[Task to carry out] Leaving out the images, return the data below exactly as it is written.
· · · ·
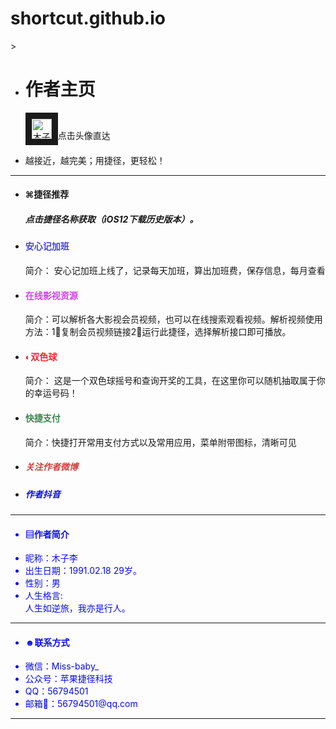 # shortcut.github.io

<html>>

<head>

</head>
<body>

<div class="container rounded">

<ul class="list-group">
  <li class="list-group-item"><h1>作者主页</h1><p>
<a href="https://jiejinghe.com/users/6563404841">
<img  border="10" src="https://i.loli.net/2019/06/27/5d14b5b33217297297.jpeg" alt="木子李" width="32" height="32"></a>点击头像直达</p></li>
  <li class="list-group-item">越接近，越完美；用捷径，更轻松！</li></ul>
<hr>
<ul class="list-group">  <li class="list-group-item"><h4></i>

⌘捷径推荐</h4><h5>点击捷径名称获取（iOS12下载历史版本）。</h5></li>
 <li class="list-group-item">
</ a><a style="color: #4843e0;text-decoration:none;" href="https://jiejinghe.com/shortcuts/5130922633"><h4> 安心记加班</h4></ a>
<a <h5>简介： 安心记加班上线了，记录每天加班，算出加班费，保存信息，每月查看</h5></ a>
</li>
<li class="list-group-item">
</ a><a style="color: #cf44ea;text-decoration:none;" href="https://www.icloud.com/shortcuts/63daae50ef8c43038a67c19224cef537"><h4> 在线影视资源</h4></ a>
<a <h5>简介：‍可‍以‍解析‍各大影视会员视频‍，也可以在线搜索观看视频。解析视频使用方法：1⃣️复制会员视频链接2⃣️运行此捷径，选择解析接口即可播放。</h5></ a>
</li>
<li class="list-group-item">
</ a><a style="color: #ee2828;text-decoration:none;" href="https://jiejinghe.com/shortcuts/7076318015"><h4> ◐双色球</h4></ a>
<a <h5>简介： 这是一个双色球摇号和查询开奖的工具，在这里你可以随机抽取属于你的幸运号码！</h5></ a>
</li>
<li class="list-group-item">
</ a><a style="color: #3f844e;text-decoration:none;" href="https://jiejinghe.com/shortcuts/3548598087"><h4> 快捷支付</h4></ a>
<a <h5>简介：‍快捷‍打开‍常用‍支付‍方式‍以及‍常用‍应用，‍菜单‍附带‍图标，‍‍清晰‍可见</h5></ a>
</li>
  <li class="list-group-item">
<a style="color: #d23f3f;text-decoration:none;" href="https://weibo.com/u/5090561214"><h5> 关注作者微博 </h5></ a> </li>
  <li class="list-group-item">
</ a><a style="color: #080ced;text-decoration:none;" href="https://www.iesdouyin.com/share/user/93853200610?u_code=14cmha85d&utm_campaign=client_share&app=aweme&utm_medium=ios&tt_from=copy&utm_source=copy"><h5> 作者抖音 </h5></ a></li></ul>
</ul> <hr>
<ul class="list-group">
  <li class="list-group-item"><h4>
<i class="❖"></i> ▤作者简介</h4></li>
  <li class="list-group-item">
昵称：木子李
</li>
  <li class="list-group-item">
出生日期：1991.02.18 29岁。</li>
  <li class="list-group-item">
  性别：男</li>
  <li class="list-group-item">
人生格言:
<div class="table-responsive">
<tr><th> 人生如逆旅，我亦是行人。 </th>

</tr>
</table></div>
</li>
</ul>
<hr>

<ul class="list-group">  <li class="list-group-item"><h4></i> ☻联系方式</h4></li>
  <li class="list-group-item">
微信：Miss-baby_ </li>
 <li class="list-group-item">
公众号：苹果捷径科技</li>
  <li class="list-group-item">
QQ：56794501</li>
  <li class="list-group-item">
邮箱📮：56794501@qq.com </li>
</tr>
</table></div>
</li>
</ul>
<hr>

</div>

</body>
</html>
· · · ·
[Answer to the exercise]
 # shortcut.github.io

<html>>

<head>

</head>
<body>

<div class="container rounded">

<ul class="list-group">
  <li class="list-group-item"><h1>作者主页</h1><p>
<a href="https://jiejinghe.com/users/6563404841">
<img  border="10" src="https://i.loli.net/2019/06/27/5d14b5b33217297297.jpeg" alt="木子李" width="32" height="32"></a>点击头像直达</p></li>
  <li class="list-group-item">越接近，越完美；用捷径，更轻松！</li></ul>
<hr>
<ul class="list-group">  <li class="list-group-item"><h4></i>

⌘捷径推荐</h4><h5>点击捷径名称获取（iOS12下载历史版本）。</h5></li>
 <li class="list-group-item">
</ a><a style="color: #4843e0;text-decoration:none;" href="https://jiejinghe.com/shortcuts/5130922633"><h4> 安心记加班</h4></ a>
<a <h5>简介： 安心记加班上线了，记录每天加班，算出加班费，保存信息，每月查看</h5></ a>
</li>
<li class="list-group-item">
</ a><a style="color: #cf44ea;text-decoration:none;" href="https://www.icloud.com/shortcuts/63daae50ef8c43038a67c19224cef537"><h4> 在线影视资源</h4></ a>
<a <h5>简介：‍可‍以‍解析‍各大影视会员视频‍，也可以在线搜索观看视频。解析视频使用方法：1⃣️复制会员视频链接2⃣️运行此捷径，选择解析接口即可播放。</h5></ a>
</li>
<li class="list-group-item">
</ a><a style="color: #ee2828;text-decoration:none;" href="https://jiejinghe.com/shortcuts/7076318015"><h4> ◐双色球</h4></ a>
<a <h5>简介： 这是一个双色球摇号和查询开奖的工具，在这里你可以随机抽取属于你的幸运号码！</h5></ a>
</li>
<li class="list-group-item">
</ a><a style="color: #3f844e;text-decoration:none;" href="https://jiejinghe.com/shortcuts/3548598087"><h4> 快捷支付</h4></ a>
<a <h5>简介：‍快捷‍打开‍常用‍支付‍方式‍以及‍常用‍应用，‍菜单‍附带‍图标，‍‍清晰‍可见</h5></ a>
</li>
  <li class="list-group-item">
<a style="color: #d23f3f;text-decoration:none;" href="https://weibo.com/u/5090561214"><h5> 关注作者微博 </h5></ a> </li>
  <li class="list-group-item">
</ a><a style="color: #080ced;text-decoration:none;" href="https://www.iesdouyin.com/share/user/93853200610?u_code=14cmha85d&utm_campaign=client_share&app=aweme&utm_medium=ios&tt_from=copy&utm_source=copy"><h5> 作者抖音 </h5></ a></li></ul>
</ul> <hr>
<ul class="list-group">
  <li class="list-group-item"><h4>
<i class="❖"></i> ▤作者简介</h4></li>
  <li class="list-group-item">
昵称：木子李
</li>
  <li class="list-group-item">
出生日期：1991.02.18 29岁。</li>
  <li class="list-group-item">
  性别：男</li>
  <li class="list-group-item">
人生格言:
<div class="table-responsive">
<tr><th> 人生如逆旅，我亦是行人。 </th>

</tr>
</table></div>
</li>
</ul>
<hr>

<ul class="list-group">  <li class="list-group-item"><h4></i> ☻联系方式</h4></li>
  <li class="list-group-item">
微信：Miss-baby_ </li>
 <li class="list-group-item">
公众号：苹果捷径科技</li>
  <li class="list-group-item">
QQ：56794501</li>
  <li class="list-group-item">
邮箱📮：56794501@qq.com </li>
</tr>
</table></div>
</li>
</ul>
<hr>

</div>

</body>
</html>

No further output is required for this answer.